USA 04/19 – Dollywood
Day 6 – Travel
No parks today and probably for the best. We had left options open en route, but nothing surfaced in the end.
– That American Dream Mall would have been on the cards, clearly not happening yet. We did happen to drive right past it between SFGAdv and SFNE, seeing a spooky shadow of some Gerstlauer track through the glass. That was cool.
– Also saw Dorney Park in passing on this drive. Still kicking our ass, but closed.
Everything else reasonably (and unreasonably) within reach of us was also closed so it was just a leisurely 12 hour drive that all went surprisingly smoothly really, stopping off for my favourite meal in the world – Quiznos, along the way.
Which then left us with 2 full days to enjoy this magnificence of a park. Good.
Day 7 – Dollywood
Pulled into what was soon proclaimed by us to be the world’s best car park. A quaint setting between the hills with gorgeous views and a couple of teasing glimpses of 2 of the main coasters testing.
The world’s friendliest tram staff pick you up from cutely named stops (C for Cotton Candy) and take you to the entrance, telling you everything you need to know and more, including the fact that there’s a phone number to call if you have minor car issues when leaving and that the park will send someone to come and help you out. How awesome is that?
Didn’t know anything (or care) about the logistics of navigating this park other than thinking Lightning Rod is in an area with some buildings and breaks down a lot.
Straight to the Rod then.
We were fortunate enough to catch this ride on 2 consecutive days of zero down time and zero queue, racking up
about (who am I kidding?) exactly 20 laps in total. And what a ride.

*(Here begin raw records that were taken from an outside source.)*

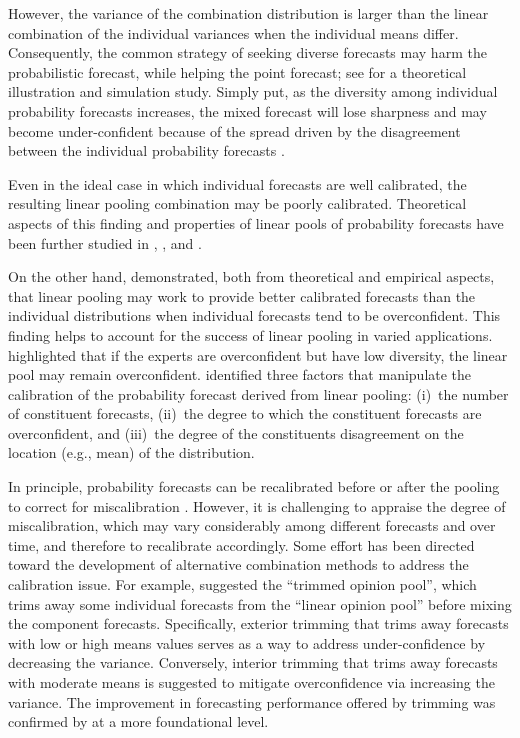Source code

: \documentclass[a4paper,11pt]{article}
\begin{document}
However, the variance of the combination distribution is larger than the linear combination of the individual variances when the individual means differ. Consequently, the common strategy of seeking diverse forecasts may harm the probabilistic forecast, while helping the point forecast; see \citet{Ranjan2010-jl} for a theoretical illustration and simulation study. Simply put, as the diversity among individual probability forecasts increases, the mixed forecast will lose sharpness and may become under-confident because of the spread driven by the disagreement between the individual probability forecasts \citep{Hora2004-fz,Wallis2005-yf,Ranjan2010-jl}.

Even in the ideal case in which individual forecasts are well calibrated, the resulting linear pooling combination may be poorly calibrated. Theoretical aspects of this finding and properties of linear pools of probability forecasts have been further studied in \citet{Hora2004-fz}, \citet{Ranjan2010-jl}, and \citet{Lichtendahl2013-rt}.

On the other hand, \citet{Hora2004-fz} demonstrated, both from theoretical and empirical aspects, that linear pooling may work to provide better calibrated forecasts than the individual distributions when individual forecasts tend to be overconfident. This finding helps to account for the success of linear pooling in varied applications. \citet{Jose2014-uh} highlighted that if the experts are overconfident but have low diversity, the linear pool may remain overconfident. \citet{Lichtendahl2013-rt} identified three factors that manipulate the calibration of the probability forecast derived from linear pooling: (i)~the number of constituent forecasts, (ii)~the degree to which the constituent forecasts are overconfident, and (iii)~the degree of the constituents disagreement on the location (e.g., mean) of the distribution.

In principle, probability forecasts can be recalibrated before or after the pooling to correct for miscalibration \citep{Turner2014-za}. However, it is challenging to appraise the degree of miscalibration, which may vary considerably among different forecasts and over time, and therefore to recalibrate accordingly. Some effort has been directed toward the development of alternative combination methods to address the calibration issue. For example, \citet{Jose2014-uh} suggested the ``trimmed opinion pool'', which trims away some individual forecasts from the ``linear opinion pool'' before mixing the component forecasts. Specifically, exterior trimming that trims away forecasts with low or high means values serves as a way to address under-confidence by decreasing the variance. Conversely, interior trimming that trims away forecasts with moderate means is suggested to mitigate overconfidence via increasing the variance. The improvement in forecasting performance offered by trimming was confirmed by \citet{Grushka-Cockayne2017-dj} at a more foundational level.
\end{document}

I had extremely high expectations for this thing, not particularly down to its mostly universal praise and being the ‘best thing ever’ circa 0BS (Before SteVe), but more from the fact that I saw some construction bits about it (specifically concept art for the quad down) when I was much more novice at this game and it stirred a reaction in me that I haven’t really been able to replicate since.

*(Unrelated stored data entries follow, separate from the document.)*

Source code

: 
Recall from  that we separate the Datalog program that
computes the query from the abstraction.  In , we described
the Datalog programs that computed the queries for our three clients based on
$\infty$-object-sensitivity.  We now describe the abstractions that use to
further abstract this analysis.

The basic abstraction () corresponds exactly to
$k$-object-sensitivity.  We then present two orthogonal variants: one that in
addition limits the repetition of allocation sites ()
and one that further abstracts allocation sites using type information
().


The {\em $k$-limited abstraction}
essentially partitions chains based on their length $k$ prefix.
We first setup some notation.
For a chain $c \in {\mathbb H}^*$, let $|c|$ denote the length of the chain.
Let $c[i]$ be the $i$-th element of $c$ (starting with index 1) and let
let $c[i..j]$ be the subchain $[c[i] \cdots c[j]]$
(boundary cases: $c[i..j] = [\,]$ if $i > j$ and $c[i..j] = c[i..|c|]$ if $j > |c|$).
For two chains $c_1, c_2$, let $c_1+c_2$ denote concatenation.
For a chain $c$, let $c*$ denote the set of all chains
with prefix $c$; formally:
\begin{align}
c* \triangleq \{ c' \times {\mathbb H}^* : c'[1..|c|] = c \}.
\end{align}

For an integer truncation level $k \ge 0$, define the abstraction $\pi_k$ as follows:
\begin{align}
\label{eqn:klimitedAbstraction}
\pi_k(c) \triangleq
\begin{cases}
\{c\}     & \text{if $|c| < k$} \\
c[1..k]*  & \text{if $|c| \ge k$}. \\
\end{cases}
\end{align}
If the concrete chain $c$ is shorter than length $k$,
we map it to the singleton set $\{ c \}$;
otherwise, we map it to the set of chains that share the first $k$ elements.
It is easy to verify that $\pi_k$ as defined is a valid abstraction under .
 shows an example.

Construction doesn’t generally excite me much, the concept of following things being built with great interest, then not bothering to ride them or care about what happens next is alien to me.
Lightning Rod was the rare exception. I saw an image of the famous quad down element and my jaw hit the floor. It made me shout “I need this in my life”, but due to various circumstances I always ended up somewhere else.
So that’s expectation context set up. I didn’t really know anything else about it other than launched lift and quad down.
It’s a lot shorter than I thought it would be.
For something that gamechanging I expected it to be repeatedly kicking your arse for a good while. But just as it properly gets going, it ends. And that left me wanting a little more.
The launch is insane, and stupid, and hilarious, and I love it. That’s aside from the fact that it has those weird handles on the restraints that you can grab onto and make things even funnier while you’re “peelin’ out on the world’s fastest wooden rollercoaster.”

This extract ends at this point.